Age was evaluated in years. Education was assessed as years of schooling and then categorized into three groups: less than basic education (up to seven years), between basic and secondary (more than seven and less than eleven years), and secondary or more (eleven years and over). Marital status was classified according to the self-reported presence or absence of a common law union. The race/ethnic group was also declared by the participant as white, black or mixed race (pardo).

Family income was categorized according to the Brazilian minimum monthly wage (MW), which is the lowest remuneration that employers may legally pay workers. Theoretically, this MW should be enough to supply the normal needs of food, housing, clothing, hygiene and transport for a family. At the time of the interview, the MW was R$678.00 (Brazilian Real) per month (approximately $250US dollars/month). However, according to the Statistics and Socioeconomic Studies Department of Brazil (DIEESE) [37], this minimum salary is insufficient. In our study, family income was dichotomized as less than 3 MW and 3 MW or more (3 MW is R$2.034 Brazilian Real, which is equivalent to US$750 dollars). The choice of 3 MW was based on what is considered to be the poverty threshold in the Northeastern region of Brazil [18].

Physical activity

Women were asked if they regularly practiced physical activity. In the event of an affirmative answer, they were asked further about frequency, duration and type of physical activity. To register sedentary activity, women were asked to report how many hours they remained seated in a regular day. This variable was dichotomized into 4 h/day or less and more than 4 h/day [38]. For walking behavior, women were instructed to report how many days per week, and for how long per day they had walked for more than 10 min without stopping during the last week. A walking indicator was constructed to distinguish women walking 90 min/week or more [18].

Menopausal status

Menopausal status was defined using the classification STRAW (Stages of Reproductive Aging Workshop classification) [39] or a self-report of hysterectomy. Women were classified into five groups: premenopausal (regular menses), perimenopausal (irregular menses, with differences in cycle length over seven days or amenorrhea up to one year), postmenopausal (absence of menses for over one year), hysterectomy carried out before 40 years old or after age 40.

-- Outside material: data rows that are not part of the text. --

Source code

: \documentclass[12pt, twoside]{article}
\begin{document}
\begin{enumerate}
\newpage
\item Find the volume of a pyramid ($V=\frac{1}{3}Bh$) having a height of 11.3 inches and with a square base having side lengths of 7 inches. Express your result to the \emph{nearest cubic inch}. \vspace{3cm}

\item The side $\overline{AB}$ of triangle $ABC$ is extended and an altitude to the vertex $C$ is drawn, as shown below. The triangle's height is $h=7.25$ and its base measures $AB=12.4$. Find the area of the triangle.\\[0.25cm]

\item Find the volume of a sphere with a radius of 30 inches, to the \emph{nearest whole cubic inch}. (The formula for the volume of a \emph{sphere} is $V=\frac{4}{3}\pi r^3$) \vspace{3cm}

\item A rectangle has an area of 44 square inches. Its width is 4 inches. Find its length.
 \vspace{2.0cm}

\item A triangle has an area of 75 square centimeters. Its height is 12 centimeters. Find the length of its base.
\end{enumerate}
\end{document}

Body mass index, hip-waist ratio and skeletal muscle mass index

Weight (kg) was measured by the Wiso® W903 digital scale and height (m) by a stadiometer. To measure hip circumference (cm), a fiber glass® metric tape was used and the hip measurement was the largest horizontal circumference around the hips. Waist-hip ratio was calculated by dividing these variables (waist/hip) [27]. Body mass index (BMI) was calculated by dividing body weight by height squared (kg/m2). The skeletal muscle mass index (SMI) was assessed considering SMI = ASM (sum of appendicular skeletal muscle mass) (kg) / height2 (m) [33], by an InBody R20 BIA machine.

Data analysis

We started the data analysis with a descriptive analysis of the sample. Means and standard deviations of quantitative variable frequencies of categorical variables were estimated. We utilized Analysis of Variance (ANOVA) methods to compare the mean of physical performance measures across the four normal, obese, sarcopenic and sarcopenic obese groups. We used the Kolmogorov-Smirnov test to evaluate the normality of the data. The post-hoc multiple comparisons Bonferroni test was used to verify which of these four groups were significantly different from each other. Finally, we constructed multivariate linear regression models to estimate the mean of physical performance measures in each of the four groups, adjusting for potential confounders. The potential confounders were identified according to the literature and bivariate analyses (p < 0.20) of their relationships with physical performance measures. All analyses were conducted using SPSS version 20.0 (SPSS, Chicago, IL, USA).

Results

The total sample characteristics are shown in Table 1. The sample consisted of 491 women with a mean age of 49.95 ± 5.56 years. Approximately 70 % were married or living in common law unions and 55 % were of mixed ethnic groups. Nearly 41 % had less than primary education, and 70 % were living below the poverty threshold of 3 MW. Almost 75 % reported no regular physical activity.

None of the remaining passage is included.